Friday, 13 October 2017

Undi – Steamed Rice Dumplings

If you are one who feels breakfast is one of the most difficult meals to plan…read on. This dish from the Mangalore Konkan belt does not require any pre-soaking, grinding or preplanning. When you find yourself lost as to what to dish up for breakfast and like to stir clear or packaged breakfast items, you can rustle this up fairly soon. This is almost a beginner’s recipe using just a few ingredients.

This is my first try at this dish and next time round I will serve it with a coconut based chutney as I think it will taste best with that.

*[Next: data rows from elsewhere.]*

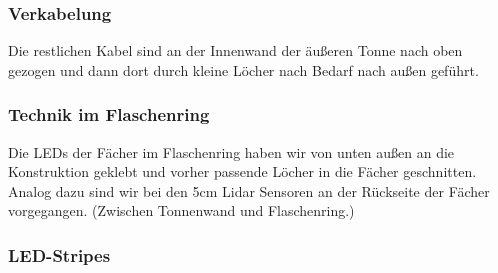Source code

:     \subsubsection{Verkabelung}

        Die restlichen Kabel sind an der Innenwand der äußeren Tonne nach oben gezogen und dann dort durch kleine Löcher nach Bedarf nach außen geführt.


    \subsubsection{Technik im Flaschenring}

        Die LEDs der Fächer im Flaschenring haben wir von unten außen an die Konstruktion geklebt und vorher passende Löcher in die Fächer geschnitten. Analog dazu sind wir bei den 5cm Lidar Sensoren an der Rückseite der Fächer vorgegangen. (Zwischen Tonnenwand und Flaschenring.)

    \subsubsection{LED-Stripes}

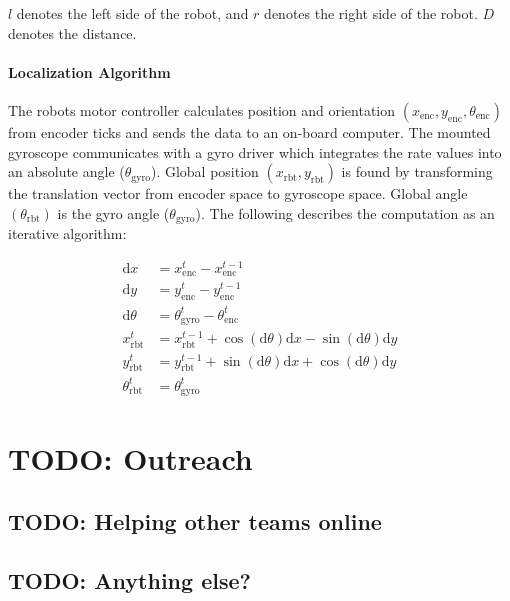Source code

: \documentclass{article}
\begin{document}
$l$ denotes the left side of the robot, and $r$ denotes the right side of the robot. $D$ denotes the distance. 

\paragraph{Localization Algorithm}
The robots motor controller calculates position and orientation $(x_{\mathrm{enc}}, y_{\mathrm{enc}}, \theta_{\mathrm{enc}})$ from encoder ticks and sends the data to an on-board computer. The mounted gyroscope communicates with a gyro driver which integrates the rate values into an absolute angle ($\theta_{\mathrm{gyro}}$). Global position $(x_{\mathrm{rbt}}, y_{\mathrm{rbt}})$ is found by transforming the translation vector from encoder space to gyroscope space. Global angle $(\theta_{\mathrm{rbt}})$ is the gyro angle ($\theta_{\mathrm{gyro}}$). The following describes the computation as an iterative algorithm: 

\begin{center}
	\begin{align*}
		\mathrm{d}x&=x^{t}_{\mathrm{enc}}-x^{t-1}_{\mathrm{enc}} \\
		\mathrm{d}y&=y^{t}_{\mathrm{enc}}-y^{t-1}_{\mathrm{enc}} \\
		\mathrm{d}\theta&=\theta^t_{\mathrm{gyro}}-\theta^{t}_{\mathrm{enc}} \\
		x^t_{\mathrm{rbt}}&=x^{t-1}_{\mathrm{rbt}}+\cos(\mathrm{d}\theta)\mathrm{d}x-\sin(\mathrm{d}\theta)\mathrm{d}y \\
		y^t_{\mathrm{rbt}}&=y^{t-1}_{\mathrm{rbt}}+\sin(\mathrm{d}\theta)\mathrm{d}x+\cos(\mathrm{d}\theta)\mathrm{d}y \\
		\theta^t_{\mathrm{rbt}}&=\theta^t_{\mathrm{gyro}}
	\end{align*}
\end{center}

\newpage \section{TODO: Outreach}
\subsection{TODO: Helping other teams online}
\subsection{TODO: Anything else?}
\end{document}

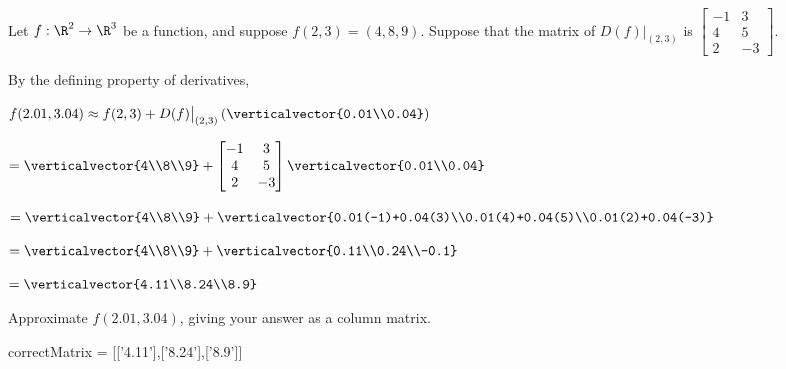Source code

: \documentclass{ximera}
\begin{document}
\begin{question}
	Let $f:\R^2 \to \R^3$ be a function, and suppose $f(2,3) = (4,8,9)$.  Suppose that the matrix of $D(f)\big|_{(2,3)}$ is 
	$\begin{bmatrix} -1 & 3\\ 4& 5 \\ 2 & -3 \end{bmatrix}$.  
	
	\begin{solution}
		\begin{hint}
			By the defining property of derivatives,
			
			$f(2.01,3.04) \approx f(2,3) + D(f)\big|_{(2,3)}\left(\verticalvector{0.01\\0.04}\right)$
		\end{hint}
		\begin{hint}
			 $= \verticalvector{4\\8\\9}+\begin{bmatrix} -1 & 3\\ 4& 5 \\ 2 & -3 \end{bmatrix}\verticalvector{0.01\\0.04}$
		\end{hint}
		\begin{hint}
			 $= \verticalvector{4\\8\\9}+\verticalvector{0.01(-1)+0.04(3)\\0.01(4)+0.04(5)\\0.01(2)+0.04(-3)}$
		\end{hint}
		\begin{hint}
			 $= \verticalvector{4\\8\\9}+\verticalvector{0.11\\0.24\\-0.1}$
		\end{hint}
		\begin{hint}
			 $= \verticalvector{4.11\\8.24\\8.9}$
		\end{hint}
		Approximate $f(2.01,3.04)$, giving your answer as a column matrix.
		\begin{matrix-answer}[name = v]
			correctMatrix = [['4.11'],['8.24'],['8.9']]
		\end{matrix-answer}
	\end{solution}
\end{question}
\end{document}
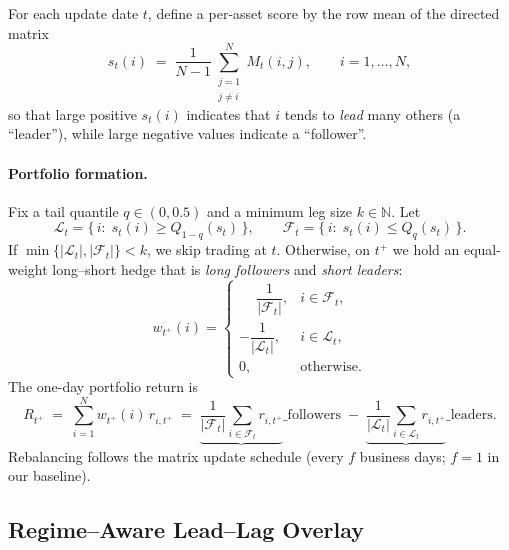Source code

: For each update date $t$, define a per-asset score by the row mean of the directed matrix
\[
s_t(i)\;=\;\frac{1}{N-1}\sum_{\substack{j=1\\ j\neq i}}^{N} M_t(i,j),\qquad i=1,\dots,N,
\]
so that large positive $s_t(i)$ indicates that $i$ tends to \emph{lead} many others (a ``leader''), while large negative values indicate a ``follower''.

\paragraph{Portfolio formation.}
Fix a tail quantile $q\in(0,0.5)$ and a minimum leg size $k\in\mathbb{N}$.
Let
\[
\mathcal{L}_t=\{\,i:\; s_t(i)\ge Q_{1-q}(s_t)\,\},\qquad
\mathcal{F}_t=\{\,i:\; s_t(i)\le Q_{q}(s_t)\,\}.
\]
If $\min\{|\mathcal{L}_t|,|\mathcal{F}_t|\}<k$, we skip trading at $t$.
Otherwise, on $t^+$ we hold an equal-weight long--short hedge that is \emph{long followers} and \emph{short leaders}:
\[
w_{t^+}(i)=
\begin{cases}
\phantom{-}\dfrac{1}{|\mathcal{F}_t|}, & i\in\mathcal{F}_t,\\[6pt]
-\dfrac{1}{|\mathcal{L}_t|}, & i\in\mathcal{L}_t,\\[6pt]
0, & \text{otherwise}.
\end{cases}
\]
The one-day portfolio return is
\[
R_{t^+}\;=\;\sum_{i=1}^N w_{t^+}(i)\,r_{i,t^+}
\;=\;\underbrace{\frac{1}{|\mathcal{F}_t|}\sum_{i\in\mathcal{F}_t} r_{i,t^+}}\_{\text{followers}}
\;-\;\underbrace{\frac{1}{|\mathcal{L}_t|}\sum_{i\in\mathcal{L}_t} r_{i,t^+}}\_{\text{leaders}}.
\]
Rebalancing follows the matrix update schedule (every $f$ business days; $f=1$ in our baseline).

\subsection{Regime–Aware Lead--Lag Overlay}\label{sec:regime}

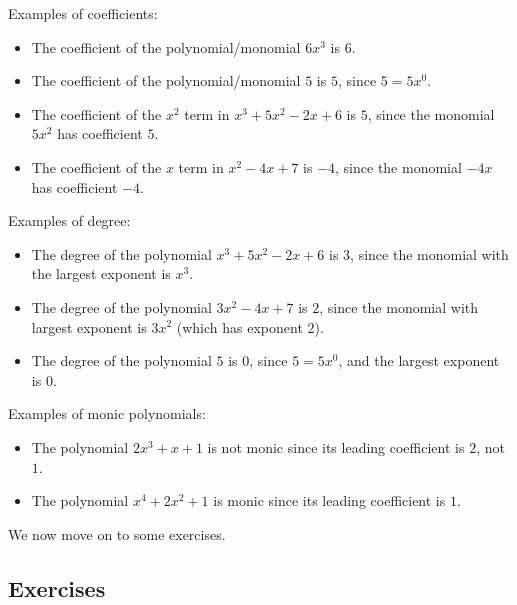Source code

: \documentclass[11pt]{scrartcl}
\begin{document}
\begin{example*}
Examples of coefficients:
\begin{itemize}
\item The coefficient of the polynomial/monomial $6x^3$ is $6$.
\item The coefficient of the polynomial/monomial $5$ is $5$, since $5 = 5x^0$.
\item The coefficient of the $x^2$ term in $x^3+5x^2-2x+6$ is $5$, since the monomial $5x^2$ has coefficient $5$.
\item The coefficient of the $x$ term in $x^2-4x+7$ is $-4$, since the monomial $-4x$ has coefficient $-4$.
\end{itemize}
Examples of degree:
\begin{itemize}
\item The degree of the polynomial $x^3+5x^2-2x+6$ is $3$, since the monomial with the largest exponent is $x^3$.
\item The degree of the polynomial $3x^2-4x+7$ is $2$, since the monomial with largest exponent is $3x^2$ (which has exponent $2$).
\item The degree of the polynomial $5$ is $0$, since $5 = 5x^0$, and the largest exponent is $0$.
\end{itemize}
Examples of monic polynomials:
\begin{itemize}
\item The polynomial $2x^3+x+1$ is not monic since its leading coefficient is $2$, not $1$.
\item The polynomial $x^4+2x^2+1$ is monic since its leading coefficient is $1$.
\end{itemize}
\end{example*}

We now move on to some exercises.

\subsection{Exercises}
\end{document}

So let’s get down to the recipe…


1 cup rice rava or idli rava,
½ a cup of grated coconut,
1 or 2 chopped red chillies,
1 tsp of mustard seeds,
A pinch of fenugreek seeds,
Some finely chopped curry leaves (optional),
1 tsp urad dal,
1 tbsp coconut oil,
Salt to taste


Clean the idli rava to ensure there are no impurities.

Boil about 3 cups of water in a pan.

Heat oil in another pan and add the mustard seeds, when they start popping add the fenugreek seeds, urad dal and chopped red chillies. When the urad dal is light brown in colour add the chopped curry leaves and the idli rava. Fry this for about 3 minutes.

To this add the salt, grated coconut and the boiling water. At the same time keep stirring in one direction. Be careful at this stage to ensure there are no lumps. If you change the direction there is a possibility of lumps being formed.

Let the heat be low and continue the stirring till the paste is cooked and it reaches this consistency.

Let it cool a bit till it is easy to handle, do not let it cool completely. Form small balls on this mixture. You can also make a small depression in the centre like you see in the photograph.

Steam these in a steamer for about 15 mins. It is advisable to line your steamer with a cotton cloth so the undis do not become soggy.

This tastes best with a spicy coconut chutney.